Leaders of countries in Southeast Asia began their annual summit without Myanmar’s participation on Tuesday (26/10). The summit comes amid a diplomatic stalemate due to the exclusion of the country’s military leader from the meeting.

Myanmar skipped the summit in protest after ASEAN banned its leader general from attending its meetings.

ASEAN’s refusal to allow General Senor Min Aung Hlaing to represent Myanmar at the summit was the strongest rebuke of the country’s military rulers since they removed civilian leader Aung San Suu Kyi in February.

Brunei, which this year became chairman of the 10-member bloc, invited Myanmar’s top-ranking veteran diplomat, Chan Aye, as a “non-political” representative, but he did not attend the meeting, Indonesian Foreign Minister Retno Marsudi told reporters in Jakarta.

Retno Marsudi said President Joko Widodo said that ASEAN’s unprecedented lowering of Myanmar’s participation rate was a “difficult decision but must be made.”

Apart from ASEAN’s basic principles of not interfering in the affairs of other member countries and decisions based on consensus, Jokowi stated “ASEAN is also obliged to uphold other principles in the ASEAN Charter such as democracy, good governance, respect for human rights and constitutional government, “said Retno Marsudi.

“As a family, ASEAN’s assistance must continue to be given to Myanmar … Indonesia consistently hopes that democracy through an inclusive process can be quickly restored in Myanmar,” Retno Marsudi quoted Jokowi as saying.

The Myanmar military’s takeover of power sparked widespread protests and a crackdown by the authorities.

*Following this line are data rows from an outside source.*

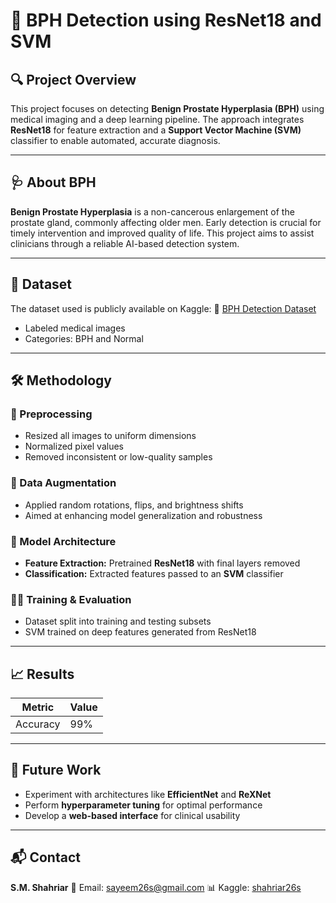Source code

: 
# 🧬 BPH Detection using ResNet18 and SVM

## 🔍 Project Overview

This project focuses on detecting **Benign Prostate Hyperplasia (BPH)** using medical imaging and a deep learning pipeline. The approach integrates **ResNet18** for feature extraction and a **Support Vector Machine (SVM)** classifier to enable automated, accurate diagnosis.

---

## 🩺 About BPH

**Benign Prostate Hyperplasia** is a non-cancerous enlargement of the prostate gland, commonly affecting older men. Early detection is crucial for timely intervention and improved quality of life. This project aims to assist clinicians through a reliable AI-based detection system.

---

## 📂 Dataset

The dataset used is publicly available on Kaggle:
🔗 [BPH Detection Dataset](https://www.kaggle.com/datasets/shahriar26s/benign-prostate-hyperplasiabph-detection)

* Labeled medical images
* Categories: BPH and Normal

---

## 🛠️ Methodology

### 🔧 Preprocessing

* Resized all images to uniform dimensions
* Normalized pixel values
* Removed inconsistent or low-quality samples

### 🔄 Data Augmentation

* Applied random rotations, flips, and brightness shifts
* Aimed at enhancing model generalization and robustness

### 🧠 Model Architecture

* **Feature Extraction:** Pretrained **ResNet18** with final layers removed
* **Classification:** Extracted features passed to an **SVM** classifier

### 🏋️‍♂️ Training & Evaluation

* Dataset split into training and testing subsets
* SVM trained on deep features generated from ResNet18

---

## 📈 Results

| Metric   | Value |
| -------- | ----- |
| Accuracy | 99%   |

---

## 🚀 Future Work

* Experiment with architectures like **EfficientNet** and **ReXNet**
* Perform **hyperparameter tuning** for optimal performance
* Develop a **web-based interface** for clinical usability

---

## 📬 Contact

**S.M. Shahriar**
📧 Email: [sayeem26s@gmail.com](mailto:sayeem26s@gmail.com)
📊 Kaggle: [shahriar26s](https://www.kaggle.com/shahriar26s)

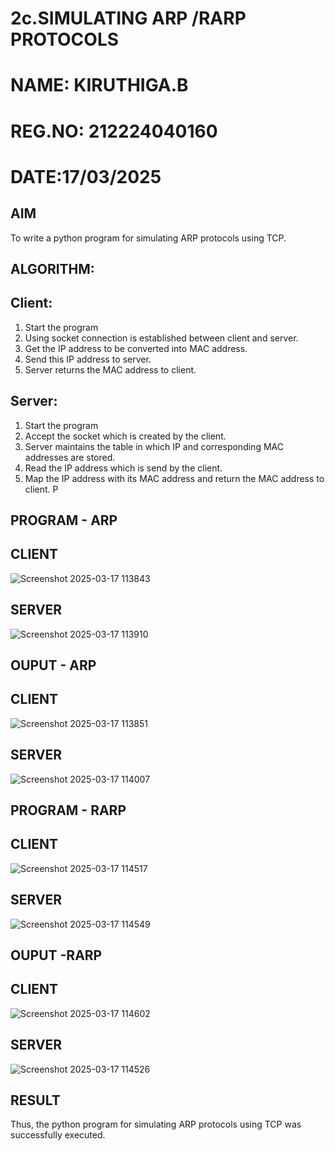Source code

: # 2c.SIMULATING ARP /RARP PROTOCOLS

# NAME: KIRUTHIGA.B

# REG.NO: 212224040160

# DATE:17/03/2025

## AIM
To write a python program for simulating ARP protocols using TCP.

## ALGORITHM:
## Client:
1. Start the program
2. Using socket connection is established between client and server.
3. Get the IP address to be converted into MAC address.
4. Send this IP address to server.
5. Server returns the MAC address to client.
## Server:
1. Start the program
2. Accept the socket which is created by the client.
3. Server maintains the table in which IP and corresponding MAC addresses are
stored.
4. Read the IP address which is send by the client.
5. Map the IP address with its MAC address and return the MAC address to client.
P
## PROGRAM - ARP

## CLIENT

![Screenshot 2025-03-17 113843](https://github.com/user-attachments/assets/fa7cb70a-1f25-44e1-9fcd-45c85541370d)

## SERVER

![Screenshot 2025-03-17 113910](https://github.com/user-attachments/assets/3965e8c9-2fbb-499e-aa5d-5d8383af4694)

## OUPUT - ARP

## CLIENT

![Screenshot 2025-03-17 113851](https://github.com/user-attachments/assets/e8c82baa-a0d1-4845-b2e1-0608b632ac24)


## SERVER

![Screenshot 2025-03-17 114007](https://github.com/user-attachments/assets/d850a1b1-8199-4392-bb4c-3a33a5aadbb2)

## PROGRAM - RARP

## CLIENT

![Screenshot 2025-03-17 114517](https://github.com/user-attachments/assets/39d692a3-77ab-4637-87a8-d440e00592b5)

## SERVER

![Screenshot 2025-03-17 114549](https://github.com/user-attachments/assets/0422a14e-cf64-4f9e-bb84-cd5ada1f4bf6)

## OUPUT -RARP

## CLIENT

![Screenshot 2025-03-17 114602](https://github.com/user-attachments/assets/776423a1-00c1-4182-8e52-d13c81501698)


## SERVER

![Screenshot 2025-03-17 114526](https://github.com/user-attachments/assets/3da6baeb-3ac2-48c4-9137-774289aed39a)

## RESULT
Thus, the python program for simulating ARP protocols using TCP was successfully 
executed.
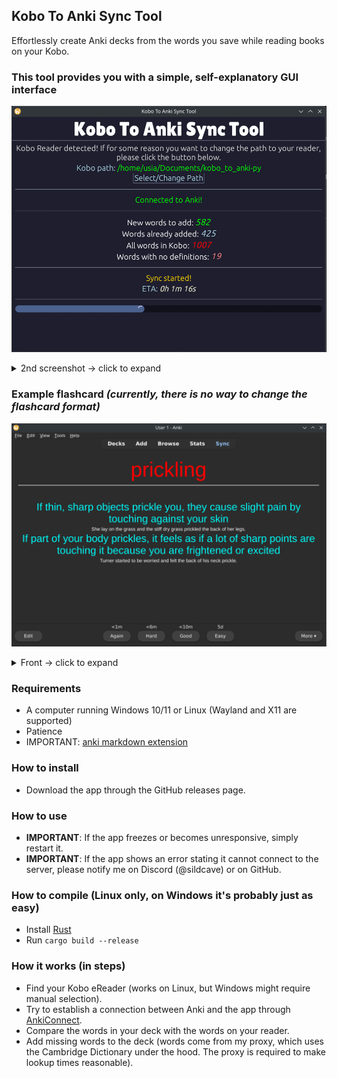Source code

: 
## Kobo To Anki Sync Tool
Effortlessly create Anki decks from the words you save while reading books on your Kobo.

### This tool provides you with a simple, self-explanatory GUI interface
![This is an alt text.](https://raw.githubusercontent.com/SildCave/kobo-to-anki/refs/heads/main/screenshots/s1.png "GUI")

<details>
<summary>2nd screenshot -> click to expand</summary>
<IMG src="https://github.com/SildCave/kobo-to-anki/blob/main/screenshots/s2.png?raw=true" alt="image.png" />
</details>

### Example flashcard _(currently, there is no way to change the flashcard format)_
![This is an alt text.](https://github.com/SildCave/kobo-to-anki/blob/main/screenshots/s4.png?raw=true "FLASHCARD")

<details>
<summary>Front -> click to expand</summary>
<IMG src="https://github.com/SildCave/kobo-to-anki/blob/main/screenshots/s3.png?raw=true" alt="image.png" />
</details>

### Requirements
- A computer running Windows 10/11 or Linux (Wayland and X11 are supported)
- Patience
- IMPORTANT: [anki markdown extension](https://ankiweb.net/shared/info/1087328706)

### How to install
- Download the app through the GitHub releases page.

### How to use
- **IMPORTANT**: If the app freezes or becomes unresponsive, simply restart it.
- **IMPORTANT**: If the app shows an error stating it cannot connect to the server, please notify me on Discord (@sildcave) or on GitHub.

### How to compile (Linux only, on Windows it's probably just as easy)
- Install [Rust](https://www.rust-lang.org/)
- Run `cargo build --release`

### How it works (in steps)
- Find your Kobo eReader (works on Linux, but Windows might require manual selection).
- Try to establish a connection between Anki and the app through [AnkiConnect](https://ankiweb.net/shared/info/2055492159).
- Compare the words in your deck with the words on your reader.
- Add missing words to the deck (words come from my proxy, which uses the Cambridge Dictionary under the hood. The proxy is required to make lookup times reasonable).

Security forces are estimated to have killed nearly 1,200 civilians, although the government claims a lower death toll.

Myanmar’s absence from the summit followed its military leaders’ refusal to allow an ASEAN special envoy, Brunei’s 2nd Foreign Minister Erywan Yusof, to meet with Suu Kyi and other detained civilian leaders.

Thai Prime Minister Prayut Chan-o-cha told the summit that the Myanmar crisis was a test of ASEAN’s ability to solve its own regional problems, said Thai government spokesman Thanakorn Wangboonkongchana.

Prayut expressed hope that Myanmar would trust ASEAN and allow Erywan to meet with all relevant parties as an important first step in resolving the crisis, Thanakorn said.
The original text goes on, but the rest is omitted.